→ **Your objective**
Beneath this task are records; print exactly the stretch of them from the line with "ทำไม ถึงเป็นที่นิยม ในหมู่" through the line with "บาคาร่า เล่นยังไง กฎกติกาเกมบาคาราออนไลน์", both ends included.

Saved data entries
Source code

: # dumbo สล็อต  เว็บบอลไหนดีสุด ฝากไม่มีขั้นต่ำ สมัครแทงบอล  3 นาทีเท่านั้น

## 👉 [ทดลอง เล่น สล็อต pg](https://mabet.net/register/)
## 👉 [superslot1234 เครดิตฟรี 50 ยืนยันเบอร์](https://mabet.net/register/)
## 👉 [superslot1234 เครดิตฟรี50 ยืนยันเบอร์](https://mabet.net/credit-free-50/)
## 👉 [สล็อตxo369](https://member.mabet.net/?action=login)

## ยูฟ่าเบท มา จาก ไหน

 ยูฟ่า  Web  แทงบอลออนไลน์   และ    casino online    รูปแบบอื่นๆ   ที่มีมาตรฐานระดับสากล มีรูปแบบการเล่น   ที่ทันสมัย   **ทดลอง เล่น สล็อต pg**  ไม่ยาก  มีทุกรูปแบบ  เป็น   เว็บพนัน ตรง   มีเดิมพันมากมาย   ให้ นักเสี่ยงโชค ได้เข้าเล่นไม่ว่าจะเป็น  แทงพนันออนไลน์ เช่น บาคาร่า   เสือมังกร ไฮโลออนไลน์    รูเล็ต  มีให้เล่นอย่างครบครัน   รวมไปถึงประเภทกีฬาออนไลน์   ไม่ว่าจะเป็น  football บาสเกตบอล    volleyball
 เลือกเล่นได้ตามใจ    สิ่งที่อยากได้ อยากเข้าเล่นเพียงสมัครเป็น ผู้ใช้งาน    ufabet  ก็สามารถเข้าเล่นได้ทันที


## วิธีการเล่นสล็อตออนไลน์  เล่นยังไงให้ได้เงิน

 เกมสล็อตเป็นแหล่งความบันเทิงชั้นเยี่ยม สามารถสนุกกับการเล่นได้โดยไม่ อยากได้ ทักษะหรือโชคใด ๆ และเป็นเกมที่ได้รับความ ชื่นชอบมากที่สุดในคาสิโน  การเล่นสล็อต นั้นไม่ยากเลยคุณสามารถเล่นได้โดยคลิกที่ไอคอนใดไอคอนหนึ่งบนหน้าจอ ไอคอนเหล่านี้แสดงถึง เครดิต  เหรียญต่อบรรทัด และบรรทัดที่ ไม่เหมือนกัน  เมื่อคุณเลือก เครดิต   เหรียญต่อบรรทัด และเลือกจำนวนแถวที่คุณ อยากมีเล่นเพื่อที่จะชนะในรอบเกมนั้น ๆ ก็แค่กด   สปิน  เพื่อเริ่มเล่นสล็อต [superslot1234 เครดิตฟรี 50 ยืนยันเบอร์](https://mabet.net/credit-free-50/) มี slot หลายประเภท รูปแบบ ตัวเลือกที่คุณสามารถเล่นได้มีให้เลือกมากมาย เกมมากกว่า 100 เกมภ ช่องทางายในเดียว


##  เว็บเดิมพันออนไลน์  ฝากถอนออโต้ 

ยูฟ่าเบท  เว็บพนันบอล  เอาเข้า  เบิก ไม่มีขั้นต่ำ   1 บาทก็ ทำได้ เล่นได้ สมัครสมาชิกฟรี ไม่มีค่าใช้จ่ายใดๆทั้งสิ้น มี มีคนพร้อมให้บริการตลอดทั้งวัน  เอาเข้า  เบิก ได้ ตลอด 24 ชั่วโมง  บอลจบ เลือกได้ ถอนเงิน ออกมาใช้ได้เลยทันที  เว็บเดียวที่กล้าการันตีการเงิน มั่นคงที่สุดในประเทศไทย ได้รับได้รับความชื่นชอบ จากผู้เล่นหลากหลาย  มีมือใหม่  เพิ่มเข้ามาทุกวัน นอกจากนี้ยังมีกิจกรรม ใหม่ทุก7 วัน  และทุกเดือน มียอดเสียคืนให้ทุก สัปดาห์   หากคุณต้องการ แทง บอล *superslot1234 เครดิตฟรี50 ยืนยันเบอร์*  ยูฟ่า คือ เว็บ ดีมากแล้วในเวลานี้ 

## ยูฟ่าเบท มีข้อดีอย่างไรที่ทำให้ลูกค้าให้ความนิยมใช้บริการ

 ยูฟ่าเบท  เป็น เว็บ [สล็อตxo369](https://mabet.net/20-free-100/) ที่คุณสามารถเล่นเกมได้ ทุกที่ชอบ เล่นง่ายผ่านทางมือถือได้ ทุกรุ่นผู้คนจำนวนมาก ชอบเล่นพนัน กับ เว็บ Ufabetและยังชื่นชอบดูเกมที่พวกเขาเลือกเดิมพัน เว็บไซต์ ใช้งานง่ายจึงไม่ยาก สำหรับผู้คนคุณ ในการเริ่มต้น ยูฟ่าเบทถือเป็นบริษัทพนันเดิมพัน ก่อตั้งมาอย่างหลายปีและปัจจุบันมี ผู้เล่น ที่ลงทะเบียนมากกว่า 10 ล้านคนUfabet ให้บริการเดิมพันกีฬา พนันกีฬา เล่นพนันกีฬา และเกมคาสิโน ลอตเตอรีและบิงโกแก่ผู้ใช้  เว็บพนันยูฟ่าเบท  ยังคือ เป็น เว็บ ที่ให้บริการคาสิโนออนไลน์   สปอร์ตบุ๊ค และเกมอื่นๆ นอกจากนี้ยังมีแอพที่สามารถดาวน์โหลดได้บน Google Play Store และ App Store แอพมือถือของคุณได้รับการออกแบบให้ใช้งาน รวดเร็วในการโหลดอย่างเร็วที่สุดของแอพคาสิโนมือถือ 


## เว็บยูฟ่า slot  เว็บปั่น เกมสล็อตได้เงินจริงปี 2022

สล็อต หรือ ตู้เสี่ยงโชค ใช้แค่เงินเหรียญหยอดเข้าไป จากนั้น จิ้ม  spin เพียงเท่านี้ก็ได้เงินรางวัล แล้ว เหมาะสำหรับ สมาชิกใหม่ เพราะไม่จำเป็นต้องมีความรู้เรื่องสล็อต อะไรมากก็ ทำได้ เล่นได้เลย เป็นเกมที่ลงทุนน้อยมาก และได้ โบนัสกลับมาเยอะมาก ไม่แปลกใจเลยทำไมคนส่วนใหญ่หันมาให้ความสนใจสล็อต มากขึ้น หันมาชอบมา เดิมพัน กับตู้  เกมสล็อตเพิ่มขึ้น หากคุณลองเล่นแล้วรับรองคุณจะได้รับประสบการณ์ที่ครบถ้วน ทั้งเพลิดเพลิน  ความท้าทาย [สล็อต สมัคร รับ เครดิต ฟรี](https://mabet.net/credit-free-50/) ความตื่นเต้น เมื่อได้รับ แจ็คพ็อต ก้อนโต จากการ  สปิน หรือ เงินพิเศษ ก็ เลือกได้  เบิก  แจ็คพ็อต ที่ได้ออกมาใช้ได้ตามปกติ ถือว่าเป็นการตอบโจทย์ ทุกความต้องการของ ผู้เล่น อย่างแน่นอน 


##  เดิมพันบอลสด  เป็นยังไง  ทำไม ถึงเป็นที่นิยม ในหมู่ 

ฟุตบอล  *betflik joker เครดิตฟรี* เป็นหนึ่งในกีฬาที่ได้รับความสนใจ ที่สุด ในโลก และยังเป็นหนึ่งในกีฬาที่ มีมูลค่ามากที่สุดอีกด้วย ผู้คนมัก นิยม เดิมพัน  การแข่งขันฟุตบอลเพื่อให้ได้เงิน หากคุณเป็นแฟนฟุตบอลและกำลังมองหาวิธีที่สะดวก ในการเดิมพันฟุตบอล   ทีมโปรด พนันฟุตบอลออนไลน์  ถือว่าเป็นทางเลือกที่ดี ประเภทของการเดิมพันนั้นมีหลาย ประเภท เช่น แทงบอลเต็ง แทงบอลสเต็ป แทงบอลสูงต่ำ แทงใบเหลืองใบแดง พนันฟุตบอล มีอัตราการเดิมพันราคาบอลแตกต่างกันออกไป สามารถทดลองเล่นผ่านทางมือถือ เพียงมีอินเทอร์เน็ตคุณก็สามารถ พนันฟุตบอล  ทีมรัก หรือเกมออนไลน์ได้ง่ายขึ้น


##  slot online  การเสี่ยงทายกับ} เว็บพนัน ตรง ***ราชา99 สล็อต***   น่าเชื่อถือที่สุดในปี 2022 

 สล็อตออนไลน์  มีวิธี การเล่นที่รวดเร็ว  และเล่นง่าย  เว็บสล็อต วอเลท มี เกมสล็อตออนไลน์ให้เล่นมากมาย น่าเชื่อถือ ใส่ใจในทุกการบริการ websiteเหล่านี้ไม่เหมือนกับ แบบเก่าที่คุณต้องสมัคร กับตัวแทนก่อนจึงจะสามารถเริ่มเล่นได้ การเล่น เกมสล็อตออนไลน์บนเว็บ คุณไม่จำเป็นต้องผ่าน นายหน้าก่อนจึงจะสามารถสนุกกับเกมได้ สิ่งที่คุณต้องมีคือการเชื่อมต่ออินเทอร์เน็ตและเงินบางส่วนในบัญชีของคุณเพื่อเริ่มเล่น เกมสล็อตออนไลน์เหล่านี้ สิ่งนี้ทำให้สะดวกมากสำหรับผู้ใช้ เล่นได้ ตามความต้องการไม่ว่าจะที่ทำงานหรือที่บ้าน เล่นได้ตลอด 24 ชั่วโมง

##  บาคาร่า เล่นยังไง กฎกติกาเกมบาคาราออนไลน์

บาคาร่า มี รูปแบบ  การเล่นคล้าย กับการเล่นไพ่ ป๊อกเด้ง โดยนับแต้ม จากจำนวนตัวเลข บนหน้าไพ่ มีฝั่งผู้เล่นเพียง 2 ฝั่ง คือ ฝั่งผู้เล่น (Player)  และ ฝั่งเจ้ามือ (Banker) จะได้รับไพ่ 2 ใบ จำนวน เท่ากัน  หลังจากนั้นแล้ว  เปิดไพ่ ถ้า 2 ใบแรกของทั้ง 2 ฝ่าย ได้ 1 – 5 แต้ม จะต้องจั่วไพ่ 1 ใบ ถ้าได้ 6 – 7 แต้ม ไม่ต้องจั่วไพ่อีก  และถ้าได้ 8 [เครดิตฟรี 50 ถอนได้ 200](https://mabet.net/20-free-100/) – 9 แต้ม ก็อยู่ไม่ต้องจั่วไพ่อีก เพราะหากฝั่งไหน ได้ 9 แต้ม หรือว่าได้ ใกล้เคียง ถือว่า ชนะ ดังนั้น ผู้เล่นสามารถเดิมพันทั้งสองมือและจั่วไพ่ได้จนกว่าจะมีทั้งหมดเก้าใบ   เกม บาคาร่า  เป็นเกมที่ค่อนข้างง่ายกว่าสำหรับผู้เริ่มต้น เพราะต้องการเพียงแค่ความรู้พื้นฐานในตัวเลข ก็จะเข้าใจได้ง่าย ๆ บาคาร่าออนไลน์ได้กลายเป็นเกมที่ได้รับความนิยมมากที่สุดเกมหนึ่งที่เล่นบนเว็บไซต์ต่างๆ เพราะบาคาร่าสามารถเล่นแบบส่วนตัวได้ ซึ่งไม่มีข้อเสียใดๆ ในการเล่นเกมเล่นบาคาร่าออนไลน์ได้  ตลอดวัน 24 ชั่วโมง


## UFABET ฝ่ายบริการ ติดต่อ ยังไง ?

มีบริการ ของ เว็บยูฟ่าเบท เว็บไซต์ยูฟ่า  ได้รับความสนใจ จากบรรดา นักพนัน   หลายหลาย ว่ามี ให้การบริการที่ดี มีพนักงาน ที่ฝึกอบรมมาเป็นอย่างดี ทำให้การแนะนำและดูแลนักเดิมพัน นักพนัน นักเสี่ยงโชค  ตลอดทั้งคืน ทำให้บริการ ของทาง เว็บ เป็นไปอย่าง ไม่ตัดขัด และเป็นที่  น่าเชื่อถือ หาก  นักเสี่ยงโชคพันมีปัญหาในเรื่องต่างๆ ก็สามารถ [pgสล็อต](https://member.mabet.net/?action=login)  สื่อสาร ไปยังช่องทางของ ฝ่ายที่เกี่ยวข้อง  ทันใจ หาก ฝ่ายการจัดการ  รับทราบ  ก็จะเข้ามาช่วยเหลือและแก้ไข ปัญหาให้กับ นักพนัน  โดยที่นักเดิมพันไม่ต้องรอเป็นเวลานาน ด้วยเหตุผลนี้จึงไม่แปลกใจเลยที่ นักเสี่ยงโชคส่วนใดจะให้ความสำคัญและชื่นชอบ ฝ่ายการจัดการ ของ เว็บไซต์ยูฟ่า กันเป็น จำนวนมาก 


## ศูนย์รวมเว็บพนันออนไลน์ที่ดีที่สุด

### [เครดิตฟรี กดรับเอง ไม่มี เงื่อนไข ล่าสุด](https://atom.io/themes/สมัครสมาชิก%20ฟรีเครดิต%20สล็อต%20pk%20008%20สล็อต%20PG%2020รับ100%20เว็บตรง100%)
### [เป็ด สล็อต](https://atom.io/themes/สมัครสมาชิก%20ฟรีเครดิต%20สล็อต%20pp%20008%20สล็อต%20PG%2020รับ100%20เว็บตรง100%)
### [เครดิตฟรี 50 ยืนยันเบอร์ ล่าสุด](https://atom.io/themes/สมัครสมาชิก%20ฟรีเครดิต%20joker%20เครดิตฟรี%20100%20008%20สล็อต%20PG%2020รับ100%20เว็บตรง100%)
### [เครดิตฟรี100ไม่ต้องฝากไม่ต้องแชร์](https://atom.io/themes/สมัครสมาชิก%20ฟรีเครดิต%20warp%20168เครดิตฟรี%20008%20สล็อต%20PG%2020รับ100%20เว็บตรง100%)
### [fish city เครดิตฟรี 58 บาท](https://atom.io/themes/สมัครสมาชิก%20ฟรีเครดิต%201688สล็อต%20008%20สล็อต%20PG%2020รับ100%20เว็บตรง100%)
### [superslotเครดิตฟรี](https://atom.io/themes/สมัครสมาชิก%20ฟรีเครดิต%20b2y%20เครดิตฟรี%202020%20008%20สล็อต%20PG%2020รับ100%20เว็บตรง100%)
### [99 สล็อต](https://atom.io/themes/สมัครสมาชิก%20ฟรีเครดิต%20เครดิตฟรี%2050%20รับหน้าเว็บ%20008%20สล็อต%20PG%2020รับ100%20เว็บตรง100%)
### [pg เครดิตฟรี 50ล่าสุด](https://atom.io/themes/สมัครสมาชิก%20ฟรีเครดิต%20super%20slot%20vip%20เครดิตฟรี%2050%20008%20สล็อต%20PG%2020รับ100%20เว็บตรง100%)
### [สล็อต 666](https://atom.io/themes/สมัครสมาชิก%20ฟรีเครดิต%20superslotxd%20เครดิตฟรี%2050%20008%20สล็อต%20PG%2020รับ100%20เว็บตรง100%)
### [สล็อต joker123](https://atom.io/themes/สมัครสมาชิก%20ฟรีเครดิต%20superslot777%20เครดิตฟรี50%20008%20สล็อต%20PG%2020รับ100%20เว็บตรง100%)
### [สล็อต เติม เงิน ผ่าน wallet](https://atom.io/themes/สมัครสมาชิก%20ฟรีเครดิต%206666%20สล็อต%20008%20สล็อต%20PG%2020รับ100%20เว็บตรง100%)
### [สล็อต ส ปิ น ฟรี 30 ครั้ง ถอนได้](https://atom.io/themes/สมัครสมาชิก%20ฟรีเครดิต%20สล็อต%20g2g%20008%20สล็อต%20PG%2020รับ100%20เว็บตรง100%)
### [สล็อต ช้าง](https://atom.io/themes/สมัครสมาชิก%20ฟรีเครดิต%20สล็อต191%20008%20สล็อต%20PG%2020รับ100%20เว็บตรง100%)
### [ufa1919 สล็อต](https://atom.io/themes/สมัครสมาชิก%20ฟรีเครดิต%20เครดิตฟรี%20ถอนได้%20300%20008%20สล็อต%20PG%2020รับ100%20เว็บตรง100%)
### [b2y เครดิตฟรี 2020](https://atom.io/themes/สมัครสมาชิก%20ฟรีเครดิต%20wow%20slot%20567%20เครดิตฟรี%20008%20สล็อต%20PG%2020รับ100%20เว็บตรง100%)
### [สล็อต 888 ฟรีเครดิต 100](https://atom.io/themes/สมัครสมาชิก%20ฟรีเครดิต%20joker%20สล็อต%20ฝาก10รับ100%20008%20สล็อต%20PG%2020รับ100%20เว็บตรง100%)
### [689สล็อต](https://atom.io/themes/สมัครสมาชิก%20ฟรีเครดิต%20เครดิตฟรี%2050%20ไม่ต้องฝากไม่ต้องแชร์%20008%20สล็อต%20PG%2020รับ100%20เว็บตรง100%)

→ **Written solution**
##  เดิมพันบอลสด  เป็นยังไง  ทำไม ถึงเป็นที่นิยม ในหมู่ 

ฟุตบอล  *betflik joker เครดิตฟรี* เป็นหนึ่งในกีฬาที่ได้รับความสนใจ ที่สุด ในโลก และยังเป็นหนึ่งในกีฬาที่ มีมูลค่ามากที่สุดอีกด้วย ผู้คนมัก นิยม เดิมพัน  การแข่งขันฟุตบอลเพื่อให้ได้เงิน หากคุณเป็นแฟนฟุตบอลและกำลังมองหาวิธีที่สะดวก ในการเดิมพันฟุตบอล   ทีมโปรด พนันฟุตบอลออนไลน์  ถือว่าเป็นทางเลือกที่ดี ประเภทของการเดิมพันนั้นมีหลาย ประเภท เช่น แทงบอลเต็ง แทงบอลสเต็ป แทงบอลสูงต่ำ แทงใบเหลืองใบแดง พนันฟุตบอล มีอัตราการเดิมพันราคาบอลแตกต่างกันออกไป สามารถทดลองเล่นผ่านทางมือถือ เพียงมีอินเทอร์เน็ตคุณก็สามารถ พนันฟุตบอล  ทีมรัก หรือเกมออนไลน์ได้ง่ายขึ้น


##  slot online  การเสี่ยงทายกับ} เว็บพนัน ตรง ***ราชา99 สล็อต***   น่าเชื่อถือที่สุดในปี 2022 

 สล็อตออนไลน์  มีวิธี การเล่นที่รวดเร็ว  และเล่นง่าย  เว็บสล็อต วอเลท มี เกมสล็อตออนไลน์ให้เล่นมากมาย น่าเชื่อถือ ใส่ใจในทุกการบริการ websiteเหล่านี้ไม่เหมือนกับ แบบเก่าที่คุณต้องสมัคร กับตัวแทนก่อนจึงจะสามารถเริ่มเล่นได้ การเล่น เกมสล็อตออนไลน์บนเว็บ คุณไม่จำเป็นต้องผ่าน นายหน้าก่อนจึงจะสามารถสนุกกับเกมได้ สิ่งที่คุณต้องมีคือการเชื่อมต่ออินเทอร์เน็ตและเงินบางส่วนในบัญชีของคุณเพื่อเริ่มเล่น เกมสล็อตออนไลน์เหล่านี้ สิ่งนี้ทำให้สะดวกมากสำหรับผู้ใช้ เล่นได้ ตามความต้องการไม่ว่าจะที่ทำงานหรือที่บ้าน เล่นได้ตลอด 24 ชั่วโมง

##  บาคาร่า เล่นยังไง กฎกติกาเกมบาคาราออนไลน์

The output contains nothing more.